**What the exercise asks:** Look for "frac" in the listing below. Gather each line that contains it.

**Data provided:**

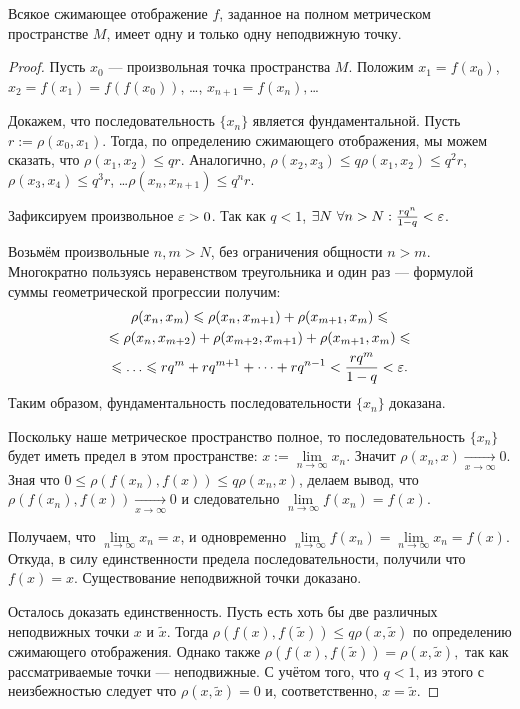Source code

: \begin{Theorem}
  Всякое сжимающее отображение $f$, заданное на полном метрическом пространстве $M$, имеет одну и только одну неподвижную точку.
\end{Theorem}
\begin{proof}

Пусть $x_0$ --- произвольная точка пространства $M$. Положим $x_1 = f(x_0) $, $x_2 = f(x_1) = f(f(x_0))$, \dots, $x_{n+1} = f(x_{n}),$\dots

Докажем, что последовательность  $\{ x_n \} $ является фундаментальной.
Пусть $r := \rho(x_0, x_1)$.  Тогда, по определению сжимающего отображения, мы можем сказать, что  $\rho(x_1, x_2) \leq qr$. Аналогично, $\rho(x_2, x_3) \leq q \rho(x_1, x_2) \leq q^2r $, $\rho(x_3, x_4) \leq q^3r $, \dots  $\rho(x_{n}, x_{n+1}) \leq q^nr$.

Зафиксируем произвольное $\varepsilon>0$. 
Так как  $q < 1 $, $\exists N\ \forall n>N: \frac{rq^n}{1-q} < \varepsilon$.

Возьмём произвольные $n, m >N$, без ограничения общности $n>m$.
Многократно пользуясь неравенством треугольника и один раз --- формулой суммы геометрической прогрессии получим:
\begin{multline}\rho(x_n, x_m) \leq \rho(x_n, x_{m+1})+\rho(x_{m+1}, x_m)\leq\\ \leq \rho(x_n, x_{m+2})+ \rho(x_{m+2}, x_{m+1})+\rho(x_{m+1}, x_m) \leq\\\leq \dots\leq rq^{m} + rq^{m+1}+\dots+rq^{n-1} < \frac{rq^m}{1-q} < \eps .\end{multline}	
Таким образом, фундаментальность последовательности  $\{ x_n \} $ доказана. 


Поскольку наше метрическое пространство полное, то последовательность $\{ x_n \}$ будет иметь предел в этом пространстве: $x:= \lim\limits_{n \to \infty}x_n$.
Значит $\rho(x_{n}, x) \xrightarrow[x \to\infty]{} 0$. Зная что $0\leq\rho(f(x_{n}), f(x))\leq q \rho(x_{n}, x)$, делаем вывод, что $\rho(f(x_{n}), f(x)) \xrightarrow[x \to\infty]{} 0$ и следовательно $\lim\limits_{n \to \infty}f(x_n) = f(x)$.

Получаем, что  $\lim\limits_{n \to \infty}x_n = x$, и одновременно $\lim\limits_{n \to \infty}f(x_n) = \lim\limits_{n \to \infty}x_n= f(x)$. Откуда, в силу единственности предела последовательности, получили что $f(x) = x$.
Существование неподвижной точки доказано.


Осталось доказать единственность. 
Пусть есть хоть бы две различных неподвижных точки $x$ и $\tilde{x}$.
Тогда $\rho(f(x), f(\tilde{x})) \leq q\rho(x, \tilde{x})$ по определению сжимающего отображения. Однако также $\rho(f(x), f(\tilde{x})) = \rho(x, \tilde{x}),$ так как рассматриваемые точки --- неподвижные. С учётом того, что $q<1$, из этого с неизбежностью следует что $\rho(x, \tilde{x}) = 0$ и, соответственно, $x = \tilde{x}$.

\end{proof}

**Your response:**
Так как  $q < 1 $, $\exists N\ \forall n>N: \frac{rq^n}{1-q} < \varepsilon$.
\begin{multline}\rho(x_n, x_m) \leq \rho(x_n, x_{m+1})+\rho(x_{m+1}, x_m)\leq\\ \leq \rho(x_n, x_{m+2})+ \rho(x_{m+2}, x_{m+1})+\rho(x_{m+1}, x_m) \leq\\\leq \dots\leq rq^{m} + rq^{m+1}+\dots+rq^{n-1} < \frac{rq^m}{1-q} < \eps .\end{multline}	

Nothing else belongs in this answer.